_Document images with source code:_
+-------+
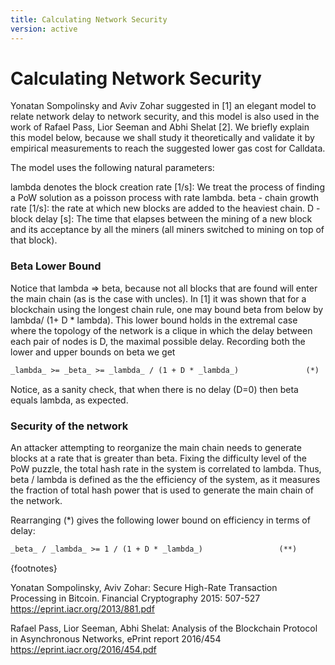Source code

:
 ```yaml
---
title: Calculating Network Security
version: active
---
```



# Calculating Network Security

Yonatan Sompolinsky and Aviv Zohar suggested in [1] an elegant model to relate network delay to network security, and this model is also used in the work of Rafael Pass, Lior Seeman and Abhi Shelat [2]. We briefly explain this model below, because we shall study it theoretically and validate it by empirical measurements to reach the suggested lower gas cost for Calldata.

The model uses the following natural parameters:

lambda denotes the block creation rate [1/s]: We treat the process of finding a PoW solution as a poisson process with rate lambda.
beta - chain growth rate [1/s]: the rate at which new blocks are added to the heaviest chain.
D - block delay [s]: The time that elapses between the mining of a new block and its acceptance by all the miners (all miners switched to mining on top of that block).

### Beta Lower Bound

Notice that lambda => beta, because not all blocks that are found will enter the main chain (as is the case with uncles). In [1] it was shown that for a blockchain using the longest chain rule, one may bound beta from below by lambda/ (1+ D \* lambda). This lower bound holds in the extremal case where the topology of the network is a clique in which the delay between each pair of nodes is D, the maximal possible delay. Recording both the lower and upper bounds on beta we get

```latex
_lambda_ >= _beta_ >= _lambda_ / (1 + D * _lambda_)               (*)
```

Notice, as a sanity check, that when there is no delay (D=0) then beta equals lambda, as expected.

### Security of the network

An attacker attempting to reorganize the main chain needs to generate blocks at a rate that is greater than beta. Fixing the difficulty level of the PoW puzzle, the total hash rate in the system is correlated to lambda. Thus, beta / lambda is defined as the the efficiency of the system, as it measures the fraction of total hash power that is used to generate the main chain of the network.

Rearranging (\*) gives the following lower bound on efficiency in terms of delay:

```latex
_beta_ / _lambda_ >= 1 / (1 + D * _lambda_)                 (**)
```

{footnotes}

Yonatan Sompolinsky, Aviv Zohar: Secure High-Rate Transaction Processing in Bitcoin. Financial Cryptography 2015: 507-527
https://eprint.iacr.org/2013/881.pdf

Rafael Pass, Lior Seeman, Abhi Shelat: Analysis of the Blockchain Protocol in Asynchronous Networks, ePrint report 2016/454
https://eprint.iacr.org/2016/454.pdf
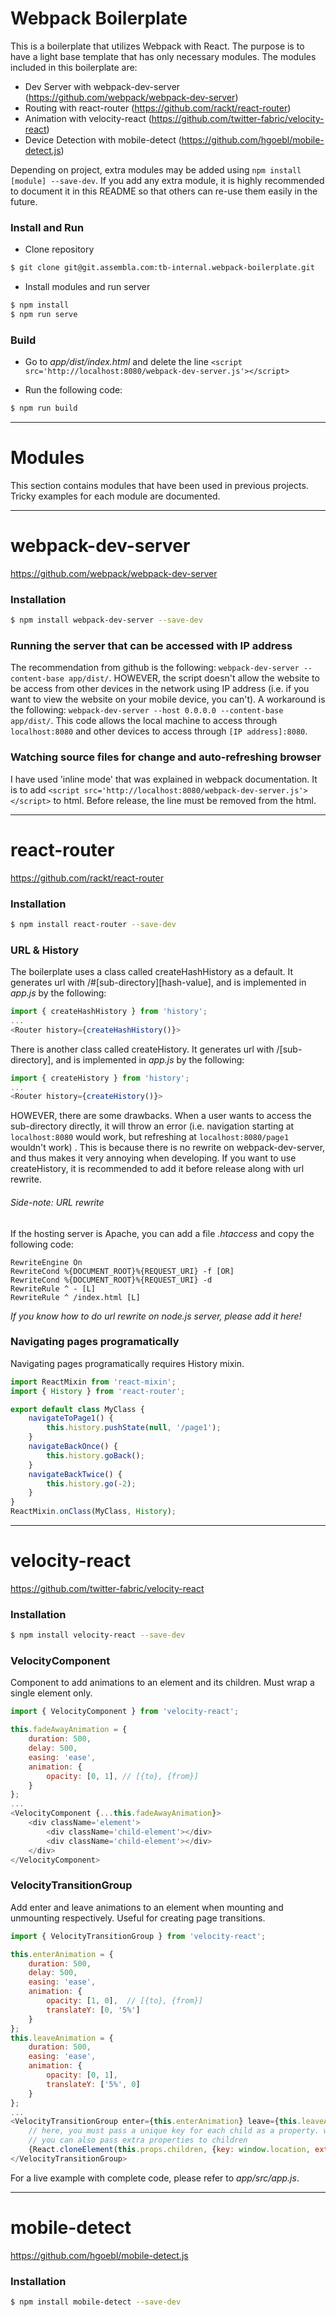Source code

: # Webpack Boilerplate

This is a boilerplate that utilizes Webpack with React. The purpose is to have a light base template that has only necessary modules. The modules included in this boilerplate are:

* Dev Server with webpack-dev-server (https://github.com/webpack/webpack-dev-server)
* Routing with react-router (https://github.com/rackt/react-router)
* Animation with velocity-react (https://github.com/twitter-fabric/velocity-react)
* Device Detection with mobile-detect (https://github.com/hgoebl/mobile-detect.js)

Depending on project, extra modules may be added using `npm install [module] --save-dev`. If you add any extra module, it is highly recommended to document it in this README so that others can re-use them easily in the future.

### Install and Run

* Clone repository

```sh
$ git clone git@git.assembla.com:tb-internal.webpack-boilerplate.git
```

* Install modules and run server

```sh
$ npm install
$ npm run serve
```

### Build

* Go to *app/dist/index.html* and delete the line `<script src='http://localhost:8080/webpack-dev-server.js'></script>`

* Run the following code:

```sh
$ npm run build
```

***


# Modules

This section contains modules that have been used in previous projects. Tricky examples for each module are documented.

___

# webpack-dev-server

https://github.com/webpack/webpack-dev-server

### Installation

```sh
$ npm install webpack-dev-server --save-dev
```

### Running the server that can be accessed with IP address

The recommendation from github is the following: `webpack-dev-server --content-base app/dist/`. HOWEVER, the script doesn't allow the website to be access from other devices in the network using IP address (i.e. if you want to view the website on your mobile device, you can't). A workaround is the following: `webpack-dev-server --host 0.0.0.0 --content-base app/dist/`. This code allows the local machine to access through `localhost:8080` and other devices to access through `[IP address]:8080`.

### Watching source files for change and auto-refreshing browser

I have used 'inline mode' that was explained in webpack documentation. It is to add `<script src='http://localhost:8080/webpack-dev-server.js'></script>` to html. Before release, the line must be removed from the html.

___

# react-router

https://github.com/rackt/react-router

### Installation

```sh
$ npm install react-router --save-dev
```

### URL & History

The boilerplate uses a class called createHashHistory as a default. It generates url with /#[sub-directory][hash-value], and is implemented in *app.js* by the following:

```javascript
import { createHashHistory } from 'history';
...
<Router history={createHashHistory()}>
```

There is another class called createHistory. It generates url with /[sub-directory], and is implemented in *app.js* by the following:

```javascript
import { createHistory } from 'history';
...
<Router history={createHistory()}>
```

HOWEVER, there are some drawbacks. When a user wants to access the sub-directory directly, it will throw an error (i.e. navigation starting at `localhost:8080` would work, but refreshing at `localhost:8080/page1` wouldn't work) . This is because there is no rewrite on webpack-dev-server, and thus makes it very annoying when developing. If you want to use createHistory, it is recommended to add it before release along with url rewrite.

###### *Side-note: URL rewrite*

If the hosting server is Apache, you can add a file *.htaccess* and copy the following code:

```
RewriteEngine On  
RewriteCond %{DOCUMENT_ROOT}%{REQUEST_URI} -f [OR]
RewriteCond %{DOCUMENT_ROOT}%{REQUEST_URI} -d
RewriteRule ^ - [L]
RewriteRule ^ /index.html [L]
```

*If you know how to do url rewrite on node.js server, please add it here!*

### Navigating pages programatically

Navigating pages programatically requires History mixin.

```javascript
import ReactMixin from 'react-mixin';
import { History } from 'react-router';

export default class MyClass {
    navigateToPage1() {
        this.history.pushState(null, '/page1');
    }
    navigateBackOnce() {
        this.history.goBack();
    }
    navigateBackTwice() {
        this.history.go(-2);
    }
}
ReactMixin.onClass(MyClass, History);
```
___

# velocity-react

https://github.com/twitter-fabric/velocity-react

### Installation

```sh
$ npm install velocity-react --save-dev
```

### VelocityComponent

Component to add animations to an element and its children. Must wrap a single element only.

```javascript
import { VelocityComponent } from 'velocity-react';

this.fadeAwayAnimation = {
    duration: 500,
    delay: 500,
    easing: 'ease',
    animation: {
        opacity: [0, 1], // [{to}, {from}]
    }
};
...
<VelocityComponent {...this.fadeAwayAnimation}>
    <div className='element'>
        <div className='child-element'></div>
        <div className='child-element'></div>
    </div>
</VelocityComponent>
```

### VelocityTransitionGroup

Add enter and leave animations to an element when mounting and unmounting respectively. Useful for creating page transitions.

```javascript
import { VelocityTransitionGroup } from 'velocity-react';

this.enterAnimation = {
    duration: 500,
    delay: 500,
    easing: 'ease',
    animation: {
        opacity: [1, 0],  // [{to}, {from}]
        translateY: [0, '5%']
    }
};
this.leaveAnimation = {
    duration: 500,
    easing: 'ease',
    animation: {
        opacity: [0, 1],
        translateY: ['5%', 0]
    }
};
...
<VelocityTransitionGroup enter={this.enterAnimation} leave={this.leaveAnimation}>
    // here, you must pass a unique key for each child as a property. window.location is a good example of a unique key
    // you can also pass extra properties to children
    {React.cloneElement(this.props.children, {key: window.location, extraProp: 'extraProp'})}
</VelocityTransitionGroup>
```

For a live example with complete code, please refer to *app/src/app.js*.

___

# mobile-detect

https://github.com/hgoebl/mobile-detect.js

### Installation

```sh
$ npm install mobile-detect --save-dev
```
+-------+
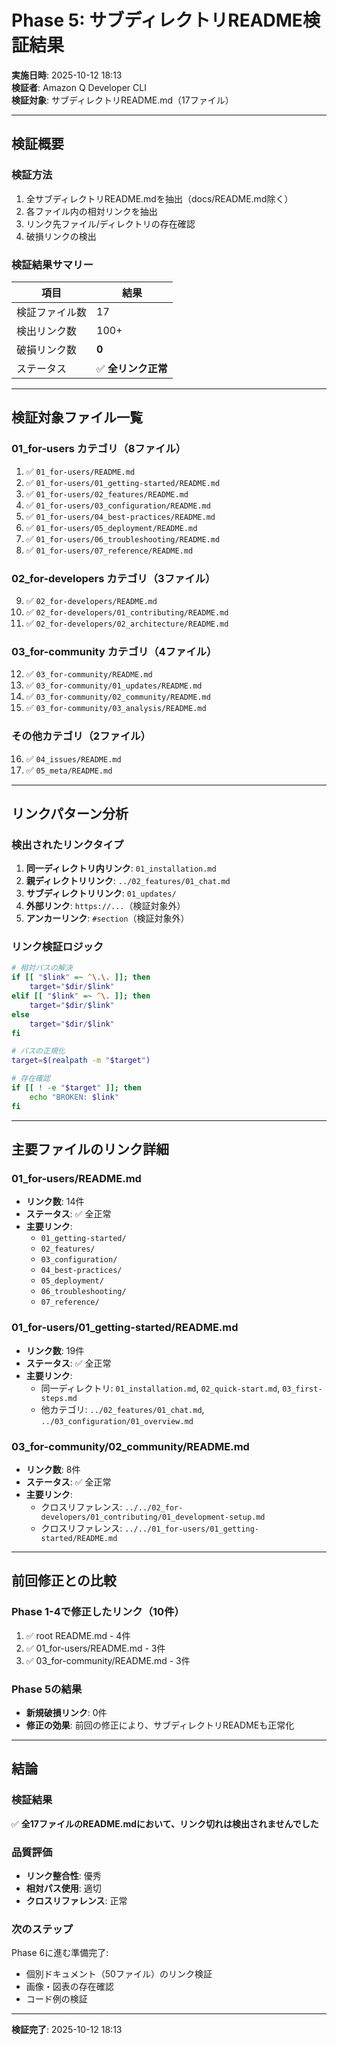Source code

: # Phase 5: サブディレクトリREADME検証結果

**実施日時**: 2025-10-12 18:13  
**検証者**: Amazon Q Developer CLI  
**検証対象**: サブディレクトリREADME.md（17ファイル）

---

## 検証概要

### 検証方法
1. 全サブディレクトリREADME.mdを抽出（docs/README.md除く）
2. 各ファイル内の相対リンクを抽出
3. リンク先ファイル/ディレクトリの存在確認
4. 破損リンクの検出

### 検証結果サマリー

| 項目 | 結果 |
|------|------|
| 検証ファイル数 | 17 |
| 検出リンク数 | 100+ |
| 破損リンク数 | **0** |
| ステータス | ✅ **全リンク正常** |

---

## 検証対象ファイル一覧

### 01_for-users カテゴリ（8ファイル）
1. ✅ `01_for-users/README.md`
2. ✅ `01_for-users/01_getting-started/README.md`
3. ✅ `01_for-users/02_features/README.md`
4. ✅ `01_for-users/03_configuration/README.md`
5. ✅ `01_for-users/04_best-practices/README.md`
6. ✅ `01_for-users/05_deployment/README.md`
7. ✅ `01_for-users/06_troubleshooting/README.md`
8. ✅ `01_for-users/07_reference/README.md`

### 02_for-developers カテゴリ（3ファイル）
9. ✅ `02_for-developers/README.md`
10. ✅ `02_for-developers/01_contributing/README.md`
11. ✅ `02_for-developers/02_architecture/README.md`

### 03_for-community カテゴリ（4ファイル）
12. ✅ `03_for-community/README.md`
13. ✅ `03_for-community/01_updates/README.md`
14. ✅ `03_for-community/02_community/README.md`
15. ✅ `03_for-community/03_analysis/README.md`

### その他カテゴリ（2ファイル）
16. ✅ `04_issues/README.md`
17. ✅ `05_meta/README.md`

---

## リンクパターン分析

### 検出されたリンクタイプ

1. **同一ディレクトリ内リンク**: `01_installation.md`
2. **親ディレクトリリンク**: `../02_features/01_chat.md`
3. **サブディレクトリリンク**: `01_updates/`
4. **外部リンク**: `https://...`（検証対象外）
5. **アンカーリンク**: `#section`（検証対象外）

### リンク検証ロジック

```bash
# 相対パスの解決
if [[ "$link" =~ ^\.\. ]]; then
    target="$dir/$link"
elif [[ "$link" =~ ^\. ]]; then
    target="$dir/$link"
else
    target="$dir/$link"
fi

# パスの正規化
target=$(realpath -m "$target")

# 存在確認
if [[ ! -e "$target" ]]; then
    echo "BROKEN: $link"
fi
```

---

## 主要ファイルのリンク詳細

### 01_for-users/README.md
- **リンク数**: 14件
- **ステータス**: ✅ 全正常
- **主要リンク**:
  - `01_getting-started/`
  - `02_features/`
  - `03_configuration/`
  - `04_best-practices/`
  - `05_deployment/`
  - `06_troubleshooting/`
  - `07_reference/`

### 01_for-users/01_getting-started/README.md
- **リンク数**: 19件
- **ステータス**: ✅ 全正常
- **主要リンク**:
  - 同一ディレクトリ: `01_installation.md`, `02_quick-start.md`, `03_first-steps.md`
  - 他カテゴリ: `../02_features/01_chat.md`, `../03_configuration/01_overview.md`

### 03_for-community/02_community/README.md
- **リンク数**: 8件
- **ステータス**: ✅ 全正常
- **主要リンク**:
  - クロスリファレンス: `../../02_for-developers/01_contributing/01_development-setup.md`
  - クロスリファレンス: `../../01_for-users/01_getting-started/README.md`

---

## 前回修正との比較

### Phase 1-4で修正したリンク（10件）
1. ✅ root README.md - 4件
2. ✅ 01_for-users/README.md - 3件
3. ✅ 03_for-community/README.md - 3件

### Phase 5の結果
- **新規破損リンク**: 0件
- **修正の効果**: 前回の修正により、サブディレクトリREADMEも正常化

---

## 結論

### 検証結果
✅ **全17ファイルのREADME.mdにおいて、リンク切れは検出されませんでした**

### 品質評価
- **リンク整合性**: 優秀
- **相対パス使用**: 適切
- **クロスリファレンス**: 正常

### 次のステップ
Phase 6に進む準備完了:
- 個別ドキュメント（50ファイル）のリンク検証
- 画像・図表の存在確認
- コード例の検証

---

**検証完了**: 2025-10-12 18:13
+-------+
_ABOUT THIS TASK:_ Among the lines above, find each one containing the string "ReactMixin" and copy it.

_RESULT OF THE TASK:_
import ReactMixin from 'react-mixin';
ReactMixin.onClass(MyClass, History);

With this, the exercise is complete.